Basic Data Augmentation Beats LLMs in Boosting Low-Resource Language Performance

IndiText Boost to Low Resource Languages

Onkar Litake, Niraj Yagnik, and Shreyas Labhsetwar from the University of California, San Diego, demonstrated in a January 23, 2024 paper that basic data augmentation techniques are more effective than large language models (LLMs) for improving model performance in text classification tasks.

The authors compared various data augmentation techniques for text classification including easy data augmentation (EDA), back-translation, paraphrasing using LLMs, text generation using LLMs, and text expansion using LLMs, in six Indian languages: Hindi, Telugu, Marathi, Gujarati, Sindhi, and Sanskrit. For each of the six languages, they applied data augmentations to two tasks: i) binary classification and ii) multi-class text classification. 

As the authors explained, the main motivation for this work was the lack of research on data augmentation for Indian languages, despite its potential to enhance natural language processing (NLP) tasks such as news classification, hate detection, emotion analysis, sentiment analysis, and spam classification.

Minimal Attention

They noted that while extensive work has been done on data augmentation for the English language, minimal attention has been given to Indian languages, even though data augmentation is often employed to overcome challenges related to data scarcity in low-resource language settings.

The authors fine-tuned the pre-trained BERT model for each language and task, leveraging augmented datasets, and compared the performance against the baseline model. They underscored that “no such work exists for text augmentation in Indian languages.”

Basic Data Augmentation Techniques Surpass LLMs

The results revealed that the augmentation methods consistently outperformed the baseline models for both binary and multi-class classification tasks across all the languages, underscoring the efficacy of data augmentation techniques in enhancing model performance for low-resource Indian languages.

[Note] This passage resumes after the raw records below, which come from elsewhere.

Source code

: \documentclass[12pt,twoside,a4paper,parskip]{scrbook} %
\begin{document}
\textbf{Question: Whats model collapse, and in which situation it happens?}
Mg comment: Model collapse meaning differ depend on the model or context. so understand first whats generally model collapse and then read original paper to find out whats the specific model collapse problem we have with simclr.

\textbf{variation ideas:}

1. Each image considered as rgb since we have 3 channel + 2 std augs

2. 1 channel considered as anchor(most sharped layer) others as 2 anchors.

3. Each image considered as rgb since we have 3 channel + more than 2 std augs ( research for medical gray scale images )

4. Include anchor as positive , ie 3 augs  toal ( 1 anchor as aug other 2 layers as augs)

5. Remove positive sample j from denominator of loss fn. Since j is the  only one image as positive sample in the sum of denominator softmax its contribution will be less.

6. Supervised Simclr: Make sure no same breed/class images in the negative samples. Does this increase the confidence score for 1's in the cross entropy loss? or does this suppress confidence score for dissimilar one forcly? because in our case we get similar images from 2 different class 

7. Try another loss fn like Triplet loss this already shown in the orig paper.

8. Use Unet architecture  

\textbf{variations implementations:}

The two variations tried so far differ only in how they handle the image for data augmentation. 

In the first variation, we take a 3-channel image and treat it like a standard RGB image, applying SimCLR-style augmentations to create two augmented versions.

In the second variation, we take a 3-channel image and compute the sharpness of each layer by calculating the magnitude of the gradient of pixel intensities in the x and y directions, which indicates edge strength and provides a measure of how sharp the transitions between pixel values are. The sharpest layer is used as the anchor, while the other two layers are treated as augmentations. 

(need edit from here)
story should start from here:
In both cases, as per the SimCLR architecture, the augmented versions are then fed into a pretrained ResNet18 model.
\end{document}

Among the methods, basic data augmentation techniques outperformed LLMs. Specifically, EDA emerged as a clear winner, demonstrating consistent performance across all languages. Surprisingly, the random delete methodology also displayed good performance, despite seemingly removing information from each sentence. 

The authors acknowledged the limitations of their work, citing the restricted scope to a specific set of languages due to the unavailability of word embeddings for most other Indian languages. Additionally, they expressed their intention to explore more augmentation techniques in future work.